Kaki bengkok pada bayi (clubfoot) adalah salah satu masalah ortopedik bawaan yang kerap terjadi. Walau tidak berbahaya, kondisi ini mengkhawatirkan setiap orangtua.
Di banyak kasus kaki bengkok pada bayi, orangtua membawanya ke tukang pijat/urut. Berharap proses pemijat bisa meluruskan kondisi kaki tersebut. Namun banyak juga orangtua yang kecele, karena kaki si kecil tetap menekuk ke dalam.
Masih banyak orang menganggap kaki bengkok pada bayi akibat tidak dibedong. Ini adalah mitos. Menurut Ikatan Dokter Anak Indonesia (IDAI), semua bayi lahir dengan kondisi lutut bengkok, yang berarti kedua tumit saling mendekat dan kedua lutut saling menjauh, membentuk huruf O.

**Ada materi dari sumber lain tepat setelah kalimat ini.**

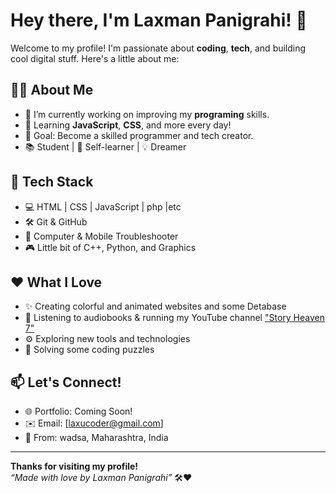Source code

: # Hey there, I'm Laxman Panigrahi! 👋

Welcome to my profile! I'm passionate about **coding**, **tech**, and building cool digital stuff. Here's a little about me:

## 👨‍💻 About Me
- 🔭 I’m currently working on improving my **programing** skills.
- 🌱 Learning **JavaScript**, **CSS**, and more every day!
- 🎯 Goal: Become a skilled programmer and tech creator.
- 📚 Student | 🧠 Self-learner | 💡 Dreamer

## 🚀 Tech Stack
- 💻 HTML | CSS | JavaScript | php |etc
- 🛠️ Git & GitHub
- 📱 Computer & Mobile Troubleshooter
- 🎮 Little bit of C++, Python, and Graphics

## ❤️ What I Love
- ✨ Creating colorful and animated websites and some Detabase 
- 📖 Listening to audiobooks & running my YouTube channel ["Story Heaven 7"](https://youtube.com/@story_heaven_7?si=wd6K16LdRpYzpufe)
- ⚙️ Exploring new tools and technologies
- 🧩 Solving some coding puzzles

## 📫 Let's Connect!
- 🌐 Portfolio: Coming Soon!
- ✉️ Email: [laxucoder@gmail.com]
- 📍 From: wadsa, Maharashtra, India

---

**Thanks for visiting my profile!**  
_“Made with love by Laxman Panigrahi”_ 🛠️❤️
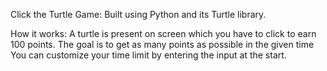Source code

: Click the Turtle Game: Built using Python and its Turtle library.

How it works:
A turtle is present on screen which you have to click to earn 100 points.
The goal is to get as many points as possible in the given time
You can customize your time limit by entering the input at the start.


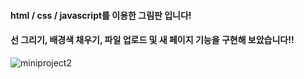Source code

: #### html / css / javascript를 이용한 그림판 입니다!
#### 선 그리기, 배경색 채우기, 파일 업로드 및 새 페이지 기능을 구현해 보았습니다!!
![miniproject2](https://user-images.githubusercontent.com/112695856/195114397-a90bfcbb-9f59-4a8c-8c1a-dc3ab2108e18.png)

Seiring waktu, biasanya kondisi ini akan membaik dengan sendirinya. Namun pada beberapa kasus, kaki bengkok terjadi. Bisa jadi merupakan kondisi postural atau kelainan struktural.

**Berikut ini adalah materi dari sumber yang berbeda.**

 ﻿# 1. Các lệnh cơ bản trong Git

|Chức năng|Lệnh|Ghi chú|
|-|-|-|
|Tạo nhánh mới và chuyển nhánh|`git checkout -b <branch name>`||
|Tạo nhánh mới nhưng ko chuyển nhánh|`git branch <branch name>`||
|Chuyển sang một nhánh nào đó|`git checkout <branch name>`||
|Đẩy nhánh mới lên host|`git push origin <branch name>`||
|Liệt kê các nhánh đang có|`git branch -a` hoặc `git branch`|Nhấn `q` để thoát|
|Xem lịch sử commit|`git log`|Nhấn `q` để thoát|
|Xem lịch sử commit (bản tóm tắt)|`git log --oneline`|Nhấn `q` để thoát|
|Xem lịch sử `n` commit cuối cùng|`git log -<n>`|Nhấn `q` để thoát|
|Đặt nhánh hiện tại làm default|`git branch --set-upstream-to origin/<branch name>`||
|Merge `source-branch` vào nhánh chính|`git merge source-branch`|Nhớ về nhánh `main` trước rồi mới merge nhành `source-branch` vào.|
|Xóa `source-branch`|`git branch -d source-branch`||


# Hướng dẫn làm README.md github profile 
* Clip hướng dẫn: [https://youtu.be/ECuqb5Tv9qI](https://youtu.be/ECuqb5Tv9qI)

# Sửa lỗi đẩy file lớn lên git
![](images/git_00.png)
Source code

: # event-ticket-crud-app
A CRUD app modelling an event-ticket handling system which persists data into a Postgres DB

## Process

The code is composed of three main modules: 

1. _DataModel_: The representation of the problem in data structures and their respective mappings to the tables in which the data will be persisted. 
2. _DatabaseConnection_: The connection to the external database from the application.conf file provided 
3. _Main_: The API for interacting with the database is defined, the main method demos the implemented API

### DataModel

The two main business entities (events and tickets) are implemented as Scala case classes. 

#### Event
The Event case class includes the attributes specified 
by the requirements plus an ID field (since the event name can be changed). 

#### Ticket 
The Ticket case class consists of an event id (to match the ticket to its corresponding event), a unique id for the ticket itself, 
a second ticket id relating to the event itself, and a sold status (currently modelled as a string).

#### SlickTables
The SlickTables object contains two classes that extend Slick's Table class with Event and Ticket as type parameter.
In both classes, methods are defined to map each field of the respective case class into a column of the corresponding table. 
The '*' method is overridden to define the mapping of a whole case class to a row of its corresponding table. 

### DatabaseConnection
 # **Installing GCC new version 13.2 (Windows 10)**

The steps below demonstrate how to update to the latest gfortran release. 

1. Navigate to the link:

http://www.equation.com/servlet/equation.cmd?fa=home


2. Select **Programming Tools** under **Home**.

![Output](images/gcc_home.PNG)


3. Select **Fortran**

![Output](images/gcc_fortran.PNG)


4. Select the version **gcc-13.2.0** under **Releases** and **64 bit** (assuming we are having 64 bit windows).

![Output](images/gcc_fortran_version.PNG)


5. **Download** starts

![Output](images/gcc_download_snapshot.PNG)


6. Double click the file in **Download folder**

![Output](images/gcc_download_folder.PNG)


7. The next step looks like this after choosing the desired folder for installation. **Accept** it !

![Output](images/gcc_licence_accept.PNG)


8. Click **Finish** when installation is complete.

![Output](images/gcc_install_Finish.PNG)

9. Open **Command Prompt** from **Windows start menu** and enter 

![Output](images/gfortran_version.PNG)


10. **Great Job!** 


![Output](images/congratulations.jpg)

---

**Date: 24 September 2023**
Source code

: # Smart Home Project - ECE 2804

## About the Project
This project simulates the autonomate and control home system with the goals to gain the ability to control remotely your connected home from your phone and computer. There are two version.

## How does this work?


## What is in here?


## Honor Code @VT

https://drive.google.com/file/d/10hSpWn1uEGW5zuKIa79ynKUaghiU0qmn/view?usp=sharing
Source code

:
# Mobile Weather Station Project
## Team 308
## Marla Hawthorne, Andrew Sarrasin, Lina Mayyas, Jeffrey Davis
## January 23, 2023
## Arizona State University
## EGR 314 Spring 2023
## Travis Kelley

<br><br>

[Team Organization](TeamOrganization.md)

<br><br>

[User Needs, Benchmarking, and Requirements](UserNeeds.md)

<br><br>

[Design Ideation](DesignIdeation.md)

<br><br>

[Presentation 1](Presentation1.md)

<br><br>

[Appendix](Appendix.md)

Dalam istilah medis kondisi ini disebut congenital talipes equinovarus (CTEV), penyakit kelainan bawaan anggota gerak yang paling sering terjadi. Hasil penelitian March of Dimes Birth Defect Foundation di Indonesia tahun 1980 - 2001 menyebutkan jumlah bayi yang mengalami kelainan bawaan mencapai 59,3 per 1000 kelahiran hidup.
Dari jumlah tersebut CTEV merupakan salah satu jenis kelainan bawaan yang memiliki angka kejadian lebih tinggi dari jenis kelainan bawaan lainnya yaitu mencapai 21,9% dari jumlah total bayi dengan kelainan bawaan.
Penyebab dari CTEV masih belum diketahui secara pasti namun beberapa faktor seperti genetik dan lingkungan berkontribusi meningkatkan risiko terjadinya CTEV. CTEV ditandai dengan adanya perubahan pada empat struktur utama yaitu kaki tengah cavus, kaki depan adduksi, tumit varus dan kaki belakang equinus.
Dr. Asa Ibrahim, SpOT, dalam akun X-nya (dulu Twitter) menjelaskan, dengan perawatan segera dan tepat, angka kesembuhan kaki bengkok pada bayi sangat tinggi. Terapi lini pertama dengan persentasi keberhasilan tinggi adalah melalui pemasangan gips (metode Ponseti).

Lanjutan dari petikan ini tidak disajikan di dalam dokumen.